Today, … [Austria has] the highest gross domestic product per head in the eurozone (after Luxembourg). But its bonds and stocks have been terrible long-term investments.
According to the latest Credit Suisse Global Investment Returns Yearbook, produced each year by the academics Elroy Dimson, Paul Marsh and Mike Staunton, those who bought Austrian stocks just before the first world war would have sat on losses for 97 years. Austrian bonds and short-term bills did worse, losing almost all of their value.
So although a key lesson of this massive research is that stocks usually beat bonds, cash and inflation in the long term, there is a real risk that an investor could wait an entire human lifetime for the investment to pay off. ….
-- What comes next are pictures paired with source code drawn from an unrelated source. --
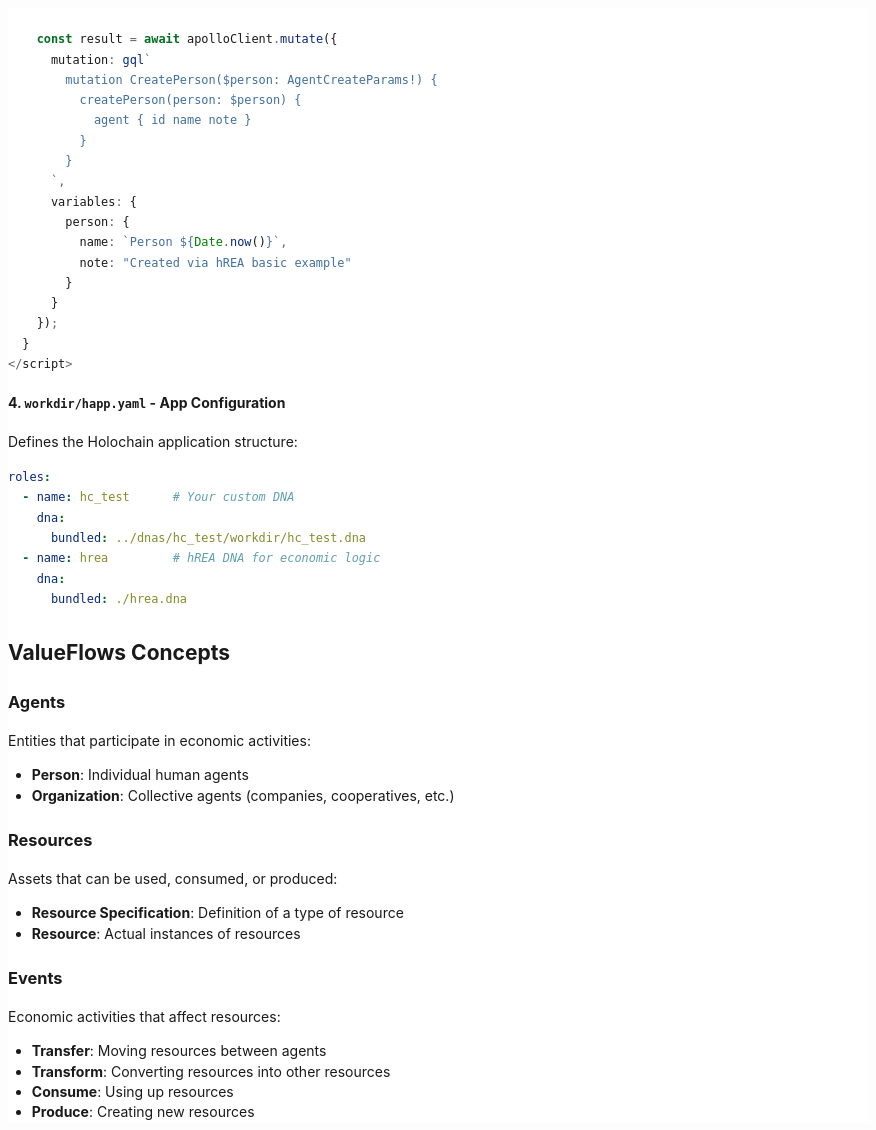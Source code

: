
 ```typescript

    const result = await apolloClient.mutate({
      mutation: gql`
        mutation CreatePerson($person: AgentCreateParams!) {
          createPerson(person: $person) {
            agent { id name note }
          }
        }
      `,
      variables: {
        person: {
          name: `Person ${Date.now()}`,
          note: "Created via hREA basic example"
        }
      }
    });
  }
</script>
```

#### 4. `workdir/happ.yaml` - App Configuration
Defines the Holochain application structure:

```yaml
roles:
  - name: hc_test      # Your custom DNA
    dna:
      bundled: ../dnas/hc_test/workdir/hc_test.dna
  - name: hrea         # hREA DNA for economic logic
    dna:
      bundled: ./hrea.dna
```

## ValueFlows Concepts

### Agents
Entities that participate in economic activities:
- **Person**: Individual human agents
- **Organization**: Collective agents (companies, cooperatives, etc.)

### Resources
Assets that can be used, consumed, or produced:
- **Resource Specification**: Definition of a type of resource
- **Resource**: Actual instances of resources

### Events
Economic activities that affect resources:
- **Transfer**: Moving resources between agents
- **Transform**: Converting resources into other resources
- **Consume**: Using up resources
- **Produce**: Creating new resources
[T]he yearbook is a counsel of despair. Timing the market does not work. The prognosis for the near future is dire. And yet buying stocks and holding them for the long term can leave you with losses almost a century later. ….
[T]here is at least one guarantee in investment, which is the fee you are charged. The less you pay to intermediaries and managers, the better your investment will perform.
So buying into funds that keep costs low … looks like a great idea. Nothing is certain – look at Austria – but the odds are that such a strategy will work out well in the long run.
John Authers, “Austria’s 97 years of loss offer lessons“, Financial Times, 9 February 2013.
Credit Suisse Global Investment Returns Yearbook is an annual publication that now contains data for 25 countries, spanning 113 years of history. The 2013 issue can be downloaded for free at www.tinyurl.com/csgiry2013 Here is an excerpt:
While we have now been living with low rates for several years, many investors still seem in denial, hoping for a rapid return to “normal” conditions. [This is not likely to happen.]
The high equity returns of the second half of the 20th century were not normal; nor were the high bond returns of the last 30 years; and nor was the high real interest rate since 1980. While these periods may have conditioned our expectations, they were exceptional. The [much lower] long-run averages documented in this Yearbook provide a more realistic guide to the future.
The projections we have made for asset returns over the next 20–30 years are simply our own best estimates. They will almost certainly be wrong, but we cannot predict in which direction.
Elroy Dimson, Paul Marsh and Mike Staunton, Credit Suisse Global Investment Returns Yearbook 2013 (Credit Suisse Group AG, February 2013), p. 15.
Professors Dimson, Marsh and Staunton are authors of Triumph of the Optimists (Princeton University Press, 2002).